If you destroy demand, you’ll crush the cartel’s bottom line. But that would end the nice gig the DEA, cartels, and drug addicted in this country have going on, so I’m not holding my breath.
It's not popular because it's illogical in the face of all evidence. The highest incarceration rate in the world over several decades and seemingly endless funding for anti-drug efforts failed in every respect (but ruined countless lives in the process).
I don't know, the current penalties can be pretty stiff already. You can also prosecute under both federal and state laws to stack the terms. They just don't care to do that in most cases.
>(Not a libertarian) I get the sentiment, but it's been shown that the war on drugs approach is expensive and ineffective.
Is there really a way to show that if the war on drugs never existed, the same number of drug users would exist, thus making the war ineffective? I'm not sure how one would prove this. It seems possible that without the war on drugs, the impact of drugs could be even greater, but again, hard to prove that.

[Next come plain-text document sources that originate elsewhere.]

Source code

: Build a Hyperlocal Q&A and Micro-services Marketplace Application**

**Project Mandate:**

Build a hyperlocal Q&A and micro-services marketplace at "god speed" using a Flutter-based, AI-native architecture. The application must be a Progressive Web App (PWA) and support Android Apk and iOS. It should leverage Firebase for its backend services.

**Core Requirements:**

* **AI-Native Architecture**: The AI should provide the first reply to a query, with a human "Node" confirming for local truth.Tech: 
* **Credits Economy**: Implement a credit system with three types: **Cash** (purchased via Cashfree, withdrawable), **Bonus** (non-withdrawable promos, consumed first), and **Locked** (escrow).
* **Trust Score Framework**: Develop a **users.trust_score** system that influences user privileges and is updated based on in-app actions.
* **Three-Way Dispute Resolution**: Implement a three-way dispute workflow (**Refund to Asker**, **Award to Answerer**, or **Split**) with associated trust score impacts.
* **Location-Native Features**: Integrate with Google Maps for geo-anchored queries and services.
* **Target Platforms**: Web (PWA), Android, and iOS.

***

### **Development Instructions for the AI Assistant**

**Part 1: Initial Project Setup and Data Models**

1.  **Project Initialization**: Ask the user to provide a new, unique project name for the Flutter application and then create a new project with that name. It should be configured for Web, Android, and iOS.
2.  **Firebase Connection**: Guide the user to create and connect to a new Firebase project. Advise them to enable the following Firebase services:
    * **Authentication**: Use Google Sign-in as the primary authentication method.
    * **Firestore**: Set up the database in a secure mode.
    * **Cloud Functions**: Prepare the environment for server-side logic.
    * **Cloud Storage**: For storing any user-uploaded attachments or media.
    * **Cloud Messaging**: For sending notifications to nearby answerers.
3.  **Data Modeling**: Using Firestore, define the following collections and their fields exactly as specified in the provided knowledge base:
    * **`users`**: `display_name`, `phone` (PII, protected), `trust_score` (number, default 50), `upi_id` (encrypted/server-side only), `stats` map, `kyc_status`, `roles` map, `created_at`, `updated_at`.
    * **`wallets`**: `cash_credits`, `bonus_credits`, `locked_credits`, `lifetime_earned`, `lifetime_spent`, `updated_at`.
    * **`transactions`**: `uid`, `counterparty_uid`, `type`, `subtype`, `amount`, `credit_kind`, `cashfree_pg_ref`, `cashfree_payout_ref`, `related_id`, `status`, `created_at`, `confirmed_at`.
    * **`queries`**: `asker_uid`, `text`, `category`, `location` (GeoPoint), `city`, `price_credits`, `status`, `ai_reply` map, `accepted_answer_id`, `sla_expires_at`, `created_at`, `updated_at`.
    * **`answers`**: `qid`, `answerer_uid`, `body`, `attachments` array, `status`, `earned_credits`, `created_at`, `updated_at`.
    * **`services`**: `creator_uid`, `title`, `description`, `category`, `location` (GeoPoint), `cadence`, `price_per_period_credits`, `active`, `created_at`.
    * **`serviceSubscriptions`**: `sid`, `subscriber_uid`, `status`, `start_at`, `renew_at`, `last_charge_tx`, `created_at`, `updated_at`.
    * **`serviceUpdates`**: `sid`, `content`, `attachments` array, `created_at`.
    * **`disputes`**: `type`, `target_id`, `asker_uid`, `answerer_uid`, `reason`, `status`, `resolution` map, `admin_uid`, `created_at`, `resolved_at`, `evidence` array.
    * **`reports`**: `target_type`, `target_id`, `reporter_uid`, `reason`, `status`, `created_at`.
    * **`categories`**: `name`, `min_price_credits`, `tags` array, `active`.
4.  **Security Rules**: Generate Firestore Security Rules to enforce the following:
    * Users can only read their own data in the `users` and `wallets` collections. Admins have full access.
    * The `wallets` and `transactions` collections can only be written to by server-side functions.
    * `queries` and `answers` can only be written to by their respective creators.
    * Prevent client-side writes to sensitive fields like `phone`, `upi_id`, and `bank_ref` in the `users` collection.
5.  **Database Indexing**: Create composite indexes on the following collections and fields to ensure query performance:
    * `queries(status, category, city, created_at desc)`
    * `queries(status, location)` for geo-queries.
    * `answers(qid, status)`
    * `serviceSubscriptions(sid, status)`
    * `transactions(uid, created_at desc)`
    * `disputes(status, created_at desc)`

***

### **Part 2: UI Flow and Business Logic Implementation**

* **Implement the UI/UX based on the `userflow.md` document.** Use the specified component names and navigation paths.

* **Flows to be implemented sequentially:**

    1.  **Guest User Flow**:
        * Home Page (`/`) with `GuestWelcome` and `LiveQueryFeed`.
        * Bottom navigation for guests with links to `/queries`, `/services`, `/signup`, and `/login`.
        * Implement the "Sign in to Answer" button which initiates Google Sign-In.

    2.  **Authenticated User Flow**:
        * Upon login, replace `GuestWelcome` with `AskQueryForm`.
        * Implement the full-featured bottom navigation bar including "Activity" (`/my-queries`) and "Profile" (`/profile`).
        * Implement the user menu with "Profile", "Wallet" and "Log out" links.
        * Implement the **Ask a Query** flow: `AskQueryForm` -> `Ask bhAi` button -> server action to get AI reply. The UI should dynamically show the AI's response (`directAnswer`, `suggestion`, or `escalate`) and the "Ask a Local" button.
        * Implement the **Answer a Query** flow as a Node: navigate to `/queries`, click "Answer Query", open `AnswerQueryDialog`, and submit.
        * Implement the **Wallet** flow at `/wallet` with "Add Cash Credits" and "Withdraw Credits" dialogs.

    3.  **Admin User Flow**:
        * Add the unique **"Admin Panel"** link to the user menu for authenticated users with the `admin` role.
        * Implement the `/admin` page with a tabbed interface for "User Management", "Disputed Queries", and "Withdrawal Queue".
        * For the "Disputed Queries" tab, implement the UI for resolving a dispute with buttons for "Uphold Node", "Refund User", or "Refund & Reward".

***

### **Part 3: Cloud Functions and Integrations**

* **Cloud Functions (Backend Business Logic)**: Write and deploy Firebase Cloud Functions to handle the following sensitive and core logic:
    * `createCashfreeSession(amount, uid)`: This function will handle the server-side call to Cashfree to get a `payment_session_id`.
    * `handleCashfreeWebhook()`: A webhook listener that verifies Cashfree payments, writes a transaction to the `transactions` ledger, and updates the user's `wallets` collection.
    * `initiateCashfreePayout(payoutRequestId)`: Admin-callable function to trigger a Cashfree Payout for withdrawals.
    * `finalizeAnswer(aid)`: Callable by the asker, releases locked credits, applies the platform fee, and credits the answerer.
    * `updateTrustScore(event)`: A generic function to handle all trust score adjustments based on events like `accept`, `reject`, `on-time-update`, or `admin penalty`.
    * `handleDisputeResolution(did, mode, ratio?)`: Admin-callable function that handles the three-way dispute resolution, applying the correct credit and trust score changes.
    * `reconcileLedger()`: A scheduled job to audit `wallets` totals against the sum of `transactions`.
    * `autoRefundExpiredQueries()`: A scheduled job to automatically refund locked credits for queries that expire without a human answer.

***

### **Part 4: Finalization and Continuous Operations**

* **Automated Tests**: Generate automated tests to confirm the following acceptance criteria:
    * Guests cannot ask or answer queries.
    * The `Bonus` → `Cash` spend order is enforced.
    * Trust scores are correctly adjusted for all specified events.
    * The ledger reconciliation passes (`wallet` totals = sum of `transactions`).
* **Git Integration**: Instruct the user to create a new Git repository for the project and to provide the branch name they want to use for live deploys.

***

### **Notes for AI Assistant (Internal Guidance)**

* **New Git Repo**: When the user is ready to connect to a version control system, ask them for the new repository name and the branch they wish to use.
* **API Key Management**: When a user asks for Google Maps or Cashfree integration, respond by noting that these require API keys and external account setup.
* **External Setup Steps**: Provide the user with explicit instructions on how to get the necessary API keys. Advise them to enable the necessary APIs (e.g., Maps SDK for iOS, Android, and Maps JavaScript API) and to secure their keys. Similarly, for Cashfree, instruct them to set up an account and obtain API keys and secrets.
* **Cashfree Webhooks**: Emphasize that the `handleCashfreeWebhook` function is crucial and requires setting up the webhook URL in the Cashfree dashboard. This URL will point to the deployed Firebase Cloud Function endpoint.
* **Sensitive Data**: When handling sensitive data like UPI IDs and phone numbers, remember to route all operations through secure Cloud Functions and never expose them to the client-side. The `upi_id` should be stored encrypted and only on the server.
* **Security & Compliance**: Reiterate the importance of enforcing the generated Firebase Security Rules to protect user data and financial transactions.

Just an anecdote but in high school my entire reason for not smoking weed was because it was illegal, even though one of my friend groups was really into it.
It's possible that by vigorously pursuing and prosecuting the people who can afford to purchase and disseminate hard narcotics - instead of the users and a pusher or two - most of the problem would dry up.
I'm not optimistic about that happening. The little guys are easier to catch, and caps are feathered. Meanwhile, the big guys have contacts and probably political connections.